## TASK BRIEF
Every record below must come back exactly as given.

________________________

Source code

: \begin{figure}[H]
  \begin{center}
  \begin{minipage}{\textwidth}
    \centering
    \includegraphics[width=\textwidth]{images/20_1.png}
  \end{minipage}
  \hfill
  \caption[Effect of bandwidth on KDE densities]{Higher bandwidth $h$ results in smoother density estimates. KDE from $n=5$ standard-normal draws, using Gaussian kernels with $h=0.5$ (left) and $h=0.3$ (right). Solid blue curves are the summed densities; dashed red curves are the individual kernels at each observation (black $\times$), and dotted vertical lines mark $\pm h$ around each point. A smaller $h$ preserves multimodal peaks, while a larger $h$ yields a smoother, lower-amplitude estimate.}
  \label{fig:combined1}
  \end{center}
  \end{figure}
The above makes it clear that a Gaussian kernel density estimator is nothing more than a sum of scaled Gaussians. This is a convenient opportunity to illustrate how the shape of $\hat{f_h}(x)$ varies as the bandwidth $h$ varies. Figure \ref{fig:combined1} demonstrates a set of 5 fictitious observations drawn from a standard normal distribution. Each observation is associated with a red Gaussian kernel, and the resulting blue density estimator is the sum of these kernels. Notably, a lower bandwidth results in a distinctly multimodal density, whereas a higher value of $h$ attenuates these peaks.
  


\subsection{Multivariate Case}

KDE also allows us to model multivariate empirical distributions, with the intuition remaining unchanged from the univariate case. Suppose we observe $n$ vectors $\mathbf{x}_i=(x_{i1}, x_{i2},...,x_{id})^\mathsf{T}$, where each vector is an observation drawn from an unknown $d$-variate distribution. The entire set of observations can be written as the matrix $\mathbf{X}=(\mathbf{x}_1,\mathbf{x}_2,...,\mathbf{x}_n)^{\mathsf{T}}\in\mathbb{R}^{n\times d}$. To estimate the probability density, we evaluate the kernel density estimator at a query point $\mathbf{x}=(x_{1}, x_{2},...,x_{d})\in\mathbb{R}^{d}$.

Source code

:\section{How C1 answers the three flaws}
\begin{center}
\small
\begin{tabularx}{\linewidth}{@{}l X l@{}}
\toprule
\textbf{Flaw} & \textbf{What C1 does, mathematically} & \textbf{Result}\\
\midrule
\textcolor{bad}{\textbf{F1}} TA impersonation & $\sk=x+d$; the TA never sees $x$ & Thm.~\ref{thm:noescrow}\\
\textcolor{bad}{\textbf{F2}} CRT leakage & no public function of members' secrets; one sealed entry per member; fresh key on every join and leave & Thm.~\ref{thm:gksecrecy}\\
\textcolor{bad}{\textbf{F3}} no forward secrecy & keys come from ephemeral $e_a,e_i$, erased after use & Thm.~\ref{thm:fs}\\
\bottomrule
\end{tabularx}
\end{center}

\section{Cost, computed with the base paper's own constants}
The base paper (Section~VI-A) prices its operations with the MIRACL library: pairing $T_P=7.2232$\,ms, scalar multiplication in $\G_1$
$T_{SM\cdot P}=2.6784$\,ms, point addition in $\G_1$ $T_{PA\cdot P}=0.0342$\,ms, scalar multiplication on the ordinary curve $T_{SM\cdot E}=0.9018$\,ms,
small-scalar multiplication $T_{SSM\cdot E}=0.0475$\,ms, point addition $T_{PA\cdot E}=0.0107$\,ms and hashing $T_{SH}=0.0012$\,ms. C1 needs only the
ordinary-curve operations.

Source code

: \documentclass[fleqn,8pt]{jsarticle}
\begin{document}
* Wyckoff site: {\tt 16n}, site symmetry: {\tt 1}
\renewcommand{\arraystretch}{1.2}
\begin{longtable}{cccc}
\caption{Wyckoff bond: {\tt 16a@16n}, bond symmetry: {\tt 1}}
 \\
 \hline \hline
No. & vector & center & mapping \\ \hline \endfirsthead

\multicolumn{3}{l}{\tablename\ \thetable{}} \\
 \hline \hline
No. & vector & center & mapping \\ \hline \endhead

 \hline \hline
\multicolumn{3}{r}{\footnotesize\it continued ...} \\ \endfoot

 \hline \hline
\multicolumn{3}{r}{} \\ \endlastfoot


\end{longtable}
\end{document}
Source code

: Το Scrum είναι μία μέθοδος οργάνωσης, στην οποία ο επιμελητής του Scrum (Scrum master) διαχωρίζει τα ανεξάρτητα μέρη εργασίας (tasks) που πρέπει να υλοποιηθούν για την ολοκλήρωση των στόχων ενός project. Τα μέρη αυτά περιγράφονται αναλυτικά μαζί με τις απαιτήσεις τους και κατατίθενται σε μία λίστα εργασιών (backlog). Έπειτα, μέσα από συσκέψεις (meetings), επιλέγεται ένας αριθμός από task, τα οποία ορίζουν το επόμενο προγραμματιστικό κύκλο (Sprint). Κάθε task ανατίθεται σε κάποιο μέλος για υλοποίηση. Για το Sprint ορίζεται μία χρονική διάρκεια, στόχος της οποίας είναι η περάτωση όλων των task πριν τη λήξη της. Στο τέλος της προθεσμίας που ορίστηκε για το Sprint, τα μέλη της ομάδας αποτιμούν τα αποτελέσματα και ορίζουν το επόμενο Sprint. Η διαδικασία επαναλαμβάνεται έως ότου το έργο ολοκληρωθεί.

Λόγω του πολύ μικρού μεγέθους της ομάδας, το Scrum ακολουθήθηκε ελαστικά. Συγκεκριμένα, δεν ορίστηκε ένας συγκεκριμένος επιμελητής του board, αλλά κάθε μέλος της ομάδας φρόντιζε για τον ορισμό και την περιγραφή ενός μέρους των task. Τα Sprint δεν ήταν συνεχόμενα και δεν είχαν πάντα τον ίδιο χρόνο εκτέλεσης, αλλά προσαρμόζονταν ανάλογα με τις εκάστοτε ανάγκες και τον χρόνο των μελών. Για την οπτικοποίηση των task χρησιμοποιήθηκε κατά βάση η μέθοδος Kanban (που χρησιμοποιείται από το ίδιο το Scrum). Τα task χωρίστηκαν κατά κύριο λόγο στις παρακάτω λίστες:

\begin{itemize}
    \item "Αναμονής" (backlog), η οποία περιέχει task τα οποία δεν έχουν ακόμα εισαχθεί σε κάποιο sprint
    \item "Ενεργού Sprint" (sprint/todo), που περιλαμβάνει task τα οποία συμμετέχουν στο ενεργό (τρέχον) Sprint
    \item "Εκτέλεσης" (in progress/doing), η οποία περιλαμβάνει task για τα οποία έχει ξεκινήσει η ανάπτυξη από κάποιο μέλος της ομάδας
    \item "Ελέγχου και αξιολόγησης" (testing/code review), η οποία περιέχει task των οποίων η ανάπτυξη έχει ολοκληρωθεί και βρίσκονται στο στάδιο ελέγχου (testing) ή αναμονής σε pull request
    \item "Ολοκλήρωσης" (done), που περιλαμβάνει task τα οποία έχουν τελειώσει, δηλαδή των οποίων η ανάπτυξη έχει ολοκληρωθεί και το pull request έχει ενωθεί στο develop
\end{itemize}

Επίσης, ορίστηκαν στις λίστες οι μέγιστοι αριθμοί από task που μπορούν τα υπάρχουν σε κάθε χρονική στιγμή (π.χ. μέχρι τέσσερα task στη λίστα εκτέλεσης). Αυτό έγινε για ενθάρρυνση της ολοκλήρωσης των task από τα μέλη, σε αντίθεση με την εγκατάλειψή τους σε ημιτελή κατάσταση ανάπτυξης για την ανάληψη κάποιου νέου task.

________________________

## SOLUTION TO THIS TASK
Source code

: \begin{figure}[H]
  \begin{center}
  \begin{minipage}{\textwidth}
    \centering
    \includegraphics[width=\textwidth]{images/20_1.png}
  \end{minipage}
  \hfill
  \caption[Effect of bandwidth on KDE densities]{Higher bandwidth $h$ results in smoother density estimates. KDE from $n=5$ standard-normal draws, using Gaussian kernels with $h=0.5$ (left) and $h=0.3$ (right). Solid blue curves are the summed densities; dashed red curves are the individual kernels at each observation (black $\times$), and dotted vertical lines mark $\pm h$ around each point. A smaller $h$ preserves multimodal peaks, while a larger $h$ yields a smoother, lower-amplitude estimate.}
  \label{fig:combined1}
  \end{center}
  \end{figure}
The above makes it clear that a Gaussian kernel density estimator is nothing more than a sum of scaled Gaussians. This is a convenient opportunity to illustrate how the shape of $\hat{f_h}(x)$ varies as the bandwidth $h$ varies. Figure \ref{fig:combined1} demonstrates a set of 5 fictitious observations drawn from a standard normal distribution. Each observation is associated with a red Gaussian kernel, and the resulting blue density estimator is the sum of these kernels. Notably, a lower bandwidth results in a distinctly multimodal density, whereas a higher value of $h$ attenuates these peaks.
  


\subsection{Multivariate Case}

KDE also allows us to model multivariate empirical distributions, with the intuition remaining unchanged from the univariate case. Suppose we observe $n$ vectors $\mathbf{x}_i=(x_{i1}, x_{i2},...,x_{id})^\mathsf{T}$, where each vector is an observation drawn from an unknown $d$-variate distribution. The entire set of observations can be written as the matrix $\mathbf{X}=(\mathbf{x}_1,\mathbf{x}_2,...,\mathbf{x}_n)^{\mathsf{T}}\in\mathbb{R}^{n\times d}$. To estimate the probability density, we evaluate the kernel density estimator at a query point $\mathbf{x}=(x_{1}, x_{2},...,x_{d})\in\mathbb{R}^{d}$.

Source code

:\section{How C1 answers the three flaws}
\begin{center}
\small
\begin{tabularx}{\linewidth}{@{}l X l@{}}
\toprule
\textbf{Flaw} & \textbf{What C1 does, mathematically} & \textbf{Result}\\
\midrule
\textcolor{bad}{\textbf{F1}} TA impersonation & $\sk=x+d$; the TA never sees $x$ & Thm.~\ref{thm:noescrow}\\
\textcolor{bad}{\textbf{F2}} CRT leakage & no public function of members' secrets; one sealed entry per member; fresh key on every join and leave & Thm.~\ref{thm:gksecrecy}\\
\textcolor{bad}{\textbf{F3}} no forward secrecy & keys come from ephemeral $e_a,e_i$, erased after use & Thm.~\ref{thm:fs}\\
\bottomrule
\end{tabularx}
\end{center}

\section{Cost, computed with the base paper's own constants}
The base paper (Section~VI-A) prices its operations with the MIRACL library: pairing $T_P=7.2232$\,ms, scalar multiplication in $\G_1$
$T_{SM\cdot P}=2.6784$\,ms, point addition in $\G_1$ $T_{PA\cdot P}=0.0342$\,ms, scalar multiplication on the ordinary curve $T_{SM\cdot E}=0.9018$\,ms,
small-scalar multiplication $T_{SSM\cdot E}=0.0475$\,ms, point addition $T_{PA\cdot E}=0.0107$\,ms and hashing $T_{SH}=0.0012$\,ms. C1 needs only the
ordinary-curve operations.

Source code

: \documentclass[fleqn,8pt]{jsarticle}
\begin{document}
* Wyckoff site: {\tt 16n}, site symmetry: {\tt 1}
\renewcommand{\arraystretch}{1.2}
\begin{longtable}{cccc}
\caption{Wyckoff bond: {\tt 16a@16n}, bond symmetry: {\tt 1}}
 \\
 \hline \hline
No. & vector & center & mapping \\ \hline \endfirsthead

\multicolumn{3}{l}{\tablename\ \thetable{}} \\
 \hline \hline
No. & vector & center & mapping \\ \hline \endhead

 \hline \hline
\multicolumn{3}{r}{\footnotesize\it continued ...} \\ \endfoot

 \hline \hline
\multicolumn{3}{r}{} \\ \endlastfoot


\end{longtable}
\end{document}
Source code

: Το Scrum είναι μία μέθοδος οργάνωσης, στην οποία ο επιμελητής του Scrum (Scrum master) διαχωρίζει τα ανεξάρτητα μέρη εργασίας (tasks) που πρέπει να υλοποιηθούν για την ολοκλήρωση των στόχων ενός project. Τα μέρη αυτά περιγράφονται αναλυτικά μαζί με τις απαιτήσεις τους και κατατίθενται σε μία λίστα εργασιών (backlog). Έπειτα, μέσα από συσκέψεις (meetings), επιλέγεται ένας αριθμός από task, τα οποία ορίζουν το επόμενο προγραμματιστικό κύκλο (Sprint). Κάθε task ανατίθεται σε κάποιο μέλος για υλοποίηση. Για το Sprint ορίζεται μία χρονική διάρκεια, στόχος της οποίας είναι η περάτωση όλων των task πριν τη λήξη της. Στο τέλος της προθεσμίας που ορίστηκε για το Sprint, τα μέλη της ομάδας αποτιμούν τα αποτελέσματα και ορίζουν το επόμενο Sprint. Η διαδικασία επαναλαμβάνεται έως ότου το έργο ολοκληρωθεί.

Λόγω του πολύ μικρού μεγέθους της ομάδας, το Scrum ακολουθήθηκε ελαστικά. Συγκεκριμένα, δεν ορίστηκε ένας συγκεκριμένος επιμελητής του board, αλλά κάθε μέλος της ομάδας φρόντιζε για τον ορισμό και την περιγραφή ενός μέρους των task. Τα Sprint δεν ήταν συνεχόμενα και δεν είχαν πάντα τον ίδιο χρόνο εκτέλεσης, αλλά προσαρμόζονταν ανάλογα με τις εκάστοτε ανάγκες και τον χρόνο των μελών. Για την οπτικοποίηση των task χρησιμοποιήθηκε κατά βάση η μέθοδος Kanban (που χρησιμοποιείται από το ίδιο το Scrum). Τα task χωρίστηκαν κατά κύριο λόγο στις παρακάτω λίστες:

\begin{itemize}
    \item "Αναμονής" (backlog), η οποία περιέχει task τα οποία δεν έχουν ακόμα εισαχθεί σε κάποιο sprint
    \item "Ενεργού Sprint" (sprint/todo), που περιλαμβάνει task τα οποία συμμετέχουν στο ενεργό (τρέχον) Sprint
    \item "Εκτέλεσης" (in progress/doing), η οποία περιλαμβάνει task για τα οποία έχει ξεκινήσει η ανάπτυξη από κάποιο μέλος της ομάδας
    \item "Ελέγχου και αξιολόγησης" (testing/code review), η οποία περιέχει task των οποίων η ανάπτυξη έχει ολοκληρωθεί και βρίσκονται στο στάδιο ελέγχου (testing) ή αναμονής σε pull request
    \item "Ολοκλήρωσης" (done), που περιλαμβάνει task τα οποία έχουν τελειώσει, δηλαδή των οποίων η ανάπτυξη έχει ολοκληρωθεί και το pull request έχει ενωθεί στο develop
\end{itemize}

Επίσης, ορίστηκαν στις λίστες οι μέγιστοι αριθμοί από task που μπορούν τα υπάρχουν σε κάθε χρονική στιγμή (π.χ. μέχρι τέσσερα task στη λίστα εκτέλεσης). Αυτό έγινε για ενθάρρυνση της ολοκλήρωσης των task από τα μέλη, σε αντίθεση με την εγκατάλειψή τους σε ημιτελή κατάσταση ανάπτυξης για την ανάληψη κάποιου νέου task.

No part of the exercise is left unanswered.